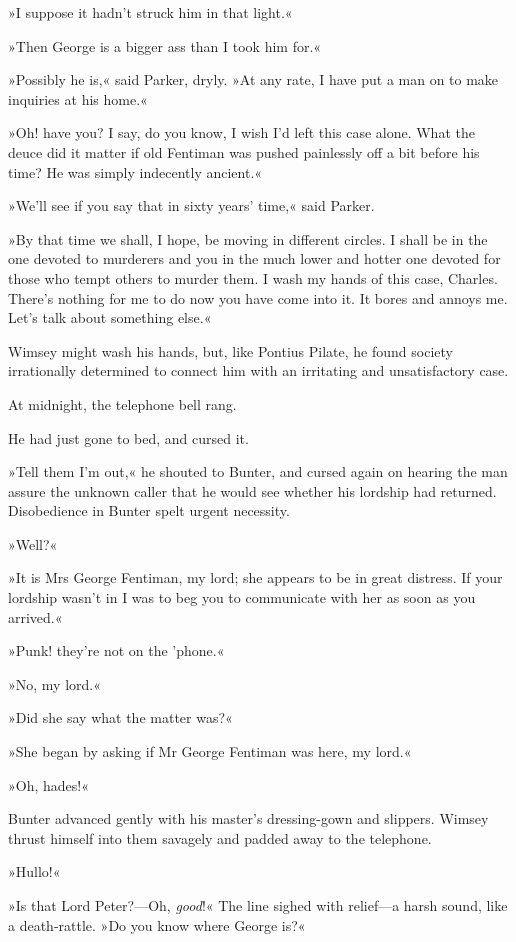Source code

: »I suppose it hadn't struck him in that light.«

»Then George is a bigger ass than I took him for.«

»Possibly he is,« said Parker, dryly. »At any rate, I have put a man on to make inquiries at his home.«

»Oh! have you? I say, do you know, I wish I'd left this case alone. What the deuce did it matter if old Fentiman was pushed painlessly off a bit before his time? He was simply indecently ancient.«

»We'll see if you say that in sixty years' time,« said Parker.

»By that time we shall, I hope, be moving in different circles. I shall be in the one devoted to murderers and you in the much lower and hotter one devoted for those who tempt others to murder them. I wash my hands of this case, Charles. There's nothing for me to do now you have come into it. It bores and annoys me. Let's talk about something else.«

Wimsey might wash his hands, but, like Pontius Pilate, he found society irrationally determined to connect him with an irritating and unsatisfactory case.

At midnight, the telephone bell rang.

He had just gone to bed, and cursed it.

»Tell them I'm out,« he shouted to Bunter, and cursed again on hearing the man assure the unknown caller that he would see whether his lordship had returned. Disobedience in Bunter spelt urgent necessity.

»Well?«

»It is Mrs George Fentiman, my lord; she appears to be in great distress. If your lordship wasn't in I was to beg you to communicate with her as soon as you arrived.«

»Punk! they're not on the 'phone.«

»No, my lord.«

»Did she say what the matter was?«

»She began by asking if Mr George Fentiman was here, my lord.«

»Oh, hades!«

Bunter advanced gently with his master's dressing-gown and slippers. Wimsey thrust himself into them savagely and padded away to the telephone.

»Hullo!«

»Is that Lord Peter?—Oh, \textit{good}!« The line sighed with relief—a harsh sound, like a death-rattle. »Do you know where George is?«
------------------------------------
--- What you will do ---
Across the entries above, find the lines with the string "like" and copy them.

--- Task response ---
Wimsey might wash his hands, but, like Pontius Pilate, he found society irrationally determined to connect him with an irritating and unsatisfactory case.
»Is that Lord Peter?—Oh, \textit{good}!« The line sighed with relief—a harsh sound, like a death-rattle. »Do you know where George is?«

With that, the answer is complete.